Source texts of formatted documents
* * *

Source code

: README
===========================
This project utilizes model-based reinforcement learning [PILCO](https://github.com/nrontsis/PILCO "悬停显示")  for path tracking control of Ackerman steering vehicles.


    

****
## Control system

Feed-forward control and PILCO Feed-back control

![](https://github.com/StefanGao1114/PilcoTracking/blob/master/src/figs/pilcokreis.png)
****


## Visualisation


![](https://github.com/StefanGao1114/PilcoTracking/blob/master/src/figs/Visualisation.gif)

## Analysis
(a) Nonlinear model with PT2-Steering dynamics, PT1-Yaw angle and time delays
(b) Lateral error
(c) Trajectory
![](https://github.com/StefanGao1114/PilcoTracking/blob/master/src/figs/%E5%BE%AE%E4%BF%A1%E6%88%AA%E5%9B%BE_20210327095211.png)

* * *

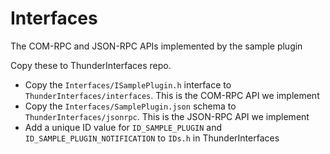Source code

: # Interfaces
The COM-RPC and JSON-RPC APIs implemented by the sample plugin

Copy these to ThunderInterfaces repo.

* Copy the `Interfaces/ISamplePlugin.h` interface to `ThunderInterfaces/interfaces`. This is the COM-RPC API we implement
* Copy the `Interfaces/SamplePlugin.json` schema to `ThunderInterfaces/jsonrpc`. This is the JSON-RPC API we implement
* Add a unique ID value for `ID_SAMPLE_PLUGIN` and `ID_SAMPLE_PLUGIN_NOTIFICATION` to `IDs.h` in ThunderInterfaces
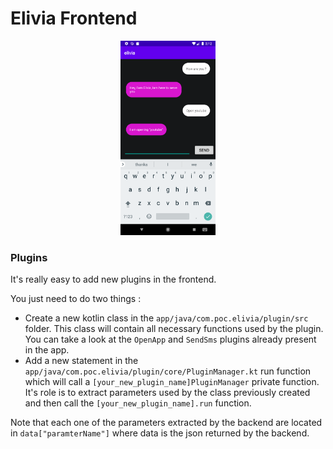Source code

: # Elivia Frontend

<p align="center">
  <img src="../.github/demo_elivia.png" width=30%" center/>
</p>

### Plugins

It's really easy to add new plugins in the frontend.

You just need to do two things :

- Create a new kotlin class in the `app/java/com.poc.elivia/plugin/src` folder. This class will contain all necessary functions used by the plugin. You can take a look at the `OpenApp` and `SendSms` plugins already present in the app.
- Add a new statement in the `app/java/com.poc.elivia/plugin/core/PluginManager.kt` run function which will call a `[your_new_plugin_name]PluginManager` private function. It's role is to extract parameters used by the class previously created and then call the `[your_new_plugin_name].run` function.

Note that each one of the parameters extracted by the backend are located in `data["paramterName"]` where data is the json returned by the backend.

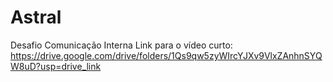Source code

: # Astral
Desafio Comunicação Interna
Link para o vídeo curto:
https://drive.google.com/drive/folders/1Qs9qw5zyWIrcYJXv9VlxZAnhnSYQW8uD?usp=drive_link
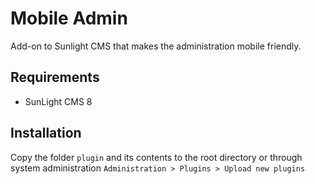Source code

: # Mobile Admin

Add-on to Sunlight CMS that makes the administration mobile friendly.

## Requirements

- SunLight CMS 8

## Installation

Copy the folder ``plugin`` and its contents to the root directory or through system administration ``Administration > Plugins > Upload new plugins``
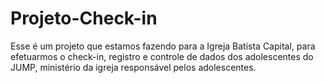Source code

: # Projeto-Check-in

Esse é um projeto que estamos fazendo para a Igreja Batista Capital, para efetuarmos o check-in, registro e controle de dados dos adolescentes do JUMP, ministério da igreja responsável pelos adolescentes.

* * *

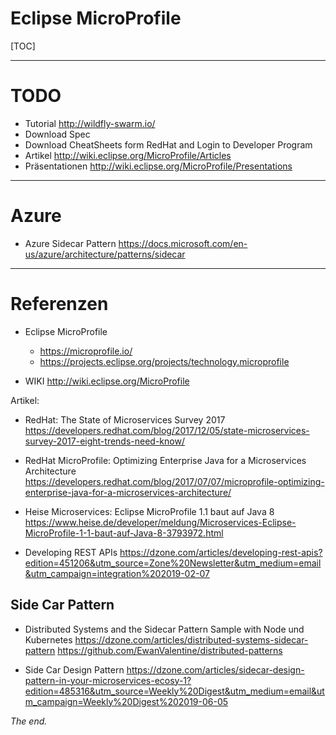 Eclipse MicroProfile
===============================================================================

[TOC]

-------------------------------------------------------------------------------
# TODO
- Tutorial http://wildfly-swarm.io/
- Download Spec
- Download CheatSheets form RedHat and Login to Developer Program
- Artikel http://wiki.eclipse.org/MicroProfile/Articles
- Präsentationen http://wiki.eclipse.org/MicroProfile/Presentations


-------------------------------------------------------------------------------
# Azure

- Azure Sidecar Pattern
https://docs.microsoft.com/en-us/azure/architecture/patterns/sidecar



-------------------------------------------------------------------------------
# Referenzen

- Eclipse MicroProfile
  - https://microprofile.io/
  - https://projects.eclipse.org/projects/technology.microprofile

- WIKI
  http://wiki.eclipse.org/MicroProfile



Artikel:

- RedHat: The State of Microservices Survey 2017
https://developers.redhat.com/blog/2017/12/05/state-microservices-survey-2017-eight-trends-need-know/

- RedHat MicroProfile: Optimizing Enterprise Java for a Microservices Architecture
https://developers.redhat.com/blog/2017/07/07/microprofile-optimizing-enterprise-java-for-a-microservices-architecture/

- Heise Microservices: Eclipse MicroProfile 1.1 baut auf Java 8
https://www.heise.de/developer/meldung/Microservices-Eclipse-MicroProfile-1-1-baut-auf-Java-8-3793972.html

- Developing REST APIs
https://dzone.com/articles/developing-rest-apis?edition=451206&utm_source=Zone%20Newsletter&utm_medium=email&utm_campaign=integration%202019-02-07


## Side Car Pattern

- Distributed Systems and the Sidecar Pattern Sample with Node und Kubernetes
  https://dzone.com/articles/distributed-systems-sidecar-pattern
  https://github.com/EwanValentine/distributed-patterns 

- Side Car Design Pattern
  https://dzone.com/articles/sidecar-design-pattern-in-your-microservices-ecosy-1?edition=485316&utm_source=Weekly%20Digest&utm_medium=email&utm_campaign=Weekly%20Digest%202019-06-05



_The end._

* * *

◆ **What to do**
Set the pictures aside and retype exactly the lines above from the line with "COM-RPC API we implement" to the line with "Copy the folder", both included, adding no others.

◆ **Result of the task**
* Copy the `Interfaces/ISamplePlugin.h` interface to `ThunderInterfaces/interfaces`. This is the COM-RPC API we implement
* Copy the `Interfaces/SamplePlugin.json` schema to `ThunderInterfaces/jsonrpc`. This is the JSON-RPC API we implement
* Add a unique ID value for `ID_SAMPLE_PLUGIN` and `ID_SAMPLE_PLUGIN_NOTIFICATION` to `IDs.h` in ThunderInterfaces
Source code

: # Elivia Frontend

<p align="center">
  <img src="../.github/demo_elivia.png" width=30%" center/>
</p>

### Plugins

It's really easy to add new plugins in the frontend.

You just need to do two things :

- Create a new kotlin class in the `app/java/com.poc.elivia/plugin/src` folder. This class will contain all necessary functions used by the plugin. You can take a look at the `OpenApp` and `SendSms` plugins already present in the app.
- Add a new statement in the `app/java/com.poc.elivia/plugin/core/PluginManager.kt` run function which will call a `[your_new_plugin_name]PluginManager` private function. It's role is to extract parameters used by the class previously created and then call the `[your_new_plugin_name].run` function.

Note that each one of the parameters extracted by the backend are located in `data["paramterName"]` where data is the json returned by the backend.

Source code

: # Astral
Desafio Comunicação Interna
Link para o vídeo curto:
https://drive.google.com/drive/folders/1Qs9qw5zyWIrcYJXv9VlxZAnhnSYQW8uD?usp=drive_link
Source code

: # Mobile Admin

Add-on to Sunlight CMS that makes the administration mobile friendly.

## Requirements

- SunLight CMS 8

## Installation

Copy the folder ``plugin`` and its contents to the root directory or through system administration ``Administration > Plugins > Upload new plugins``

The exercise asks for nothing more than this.